2238 ほめ方を間違えると かえって害になる

パリ五輪が幕を閉じて1ヶ月・・
数々の感動シーンがまだ記憶に新しい。
メダルにつながった選手もいれば、
悔し涙を流した選手もいる。

選手のスキルを上げたり、意欲を高めるため
に、多くの指導者コーチが試行錯誤し
ながら選手を励ましたことだろう。

アスリートの快進撃は、選手の努力だけでは
なく、良き指導者の存在があることを忘れて
はならない。
選手を不快にさせたり、肉体や精神に苦痛を
与えるパワハラやセクハラが、何かと問題に
なる昨今・・
指導者は指摘されることを恐れ、褒めること
に終始するようになるが・・
そのほめ方にも良し悪しがあるようです。

米コロンビア大学の心理学部で、
以下のような「ほめ方」の実験をした。
公立小学校5年生の児童400人を対象に、
難易度の”低い”テストを受けさせた。

本人の成績に関わらず各児童に「80点以上
だった」と結果を伝え、児童たちを無作為に
3つのグループに分けた。

Aのグループの児童には「頭が良い」とほめ
Bのグループの児童には「良く頑張った」と
努力をほめた。
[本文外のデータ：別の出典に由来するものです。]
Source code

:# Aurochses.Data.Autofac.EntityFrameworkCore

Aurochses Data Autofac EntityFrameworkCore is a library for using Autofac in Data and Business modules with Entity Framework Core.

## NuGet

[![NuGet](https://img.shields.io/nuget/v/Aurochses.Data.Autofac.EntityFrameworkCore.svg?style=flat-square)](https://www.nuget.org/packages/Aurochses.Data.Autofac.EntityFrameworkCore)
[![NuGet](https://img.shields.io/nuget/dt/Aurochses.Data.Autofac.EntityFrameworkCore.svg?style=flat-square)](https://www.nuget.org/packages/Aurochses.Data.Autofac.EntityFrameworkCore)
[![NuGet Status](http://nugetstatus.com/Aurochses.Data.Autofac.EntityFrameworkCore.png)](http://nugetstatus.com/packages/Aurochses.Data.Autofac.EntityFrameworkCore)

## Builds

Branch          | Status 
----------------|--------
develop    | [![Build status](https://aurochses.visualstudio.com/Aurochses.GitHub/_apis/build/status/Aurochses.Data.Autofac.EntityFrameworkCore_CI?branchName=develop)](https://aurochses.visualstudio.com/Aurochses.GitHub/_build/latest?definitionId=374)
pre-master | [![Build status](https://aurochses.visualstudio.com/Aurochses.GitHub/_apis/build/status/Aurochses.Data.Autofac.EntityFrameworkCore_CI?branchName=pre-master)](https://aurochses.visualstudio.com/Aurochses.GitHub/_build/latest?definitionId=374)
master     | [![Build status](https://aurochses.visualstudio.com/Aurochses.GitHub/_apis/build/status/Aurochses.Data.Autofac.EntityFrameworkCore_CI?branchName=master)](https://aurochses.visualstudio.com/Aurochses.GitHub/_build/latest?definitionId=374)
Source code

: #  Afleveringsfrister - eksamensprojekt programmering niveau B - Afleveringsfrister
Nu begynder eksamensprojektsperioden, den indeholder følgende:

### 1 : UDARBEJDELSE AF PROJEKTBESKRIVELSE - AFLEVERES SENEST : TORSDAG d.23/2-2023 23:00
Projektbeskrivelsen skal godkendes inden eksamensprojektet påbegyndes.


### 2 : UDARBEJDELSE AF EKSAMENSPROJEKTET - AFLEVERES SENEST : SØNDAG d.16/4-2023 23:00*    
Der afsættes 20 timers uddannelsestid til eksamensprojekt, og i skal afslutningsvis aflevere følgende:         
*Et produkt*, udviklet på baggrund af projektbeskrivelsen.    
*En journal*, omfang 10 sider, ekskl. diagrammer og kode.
Cのグループには何も言わず
ほめもしなかった。
その後・・
能力をほめたAのグループは、難しい勉強を
避け、成績は下がった。
努力をほめたBのグループは、更に難しい
勉強に励み成績を伸ばした。
興味深いのは、何もほめなかったグループの
方が、能力をほめたグループより難しい問題
に励んでいたのです。
ほめ方によっては、その後の意欲や結果を
左右し、ほめ方を間違えるとかえって害にな
ることを示唆している。
       
    日経新聞「元気の処方箋」

Aのグループはイソップ物語「ウサギと亀」
能力を過信したウサギになっていたのかも。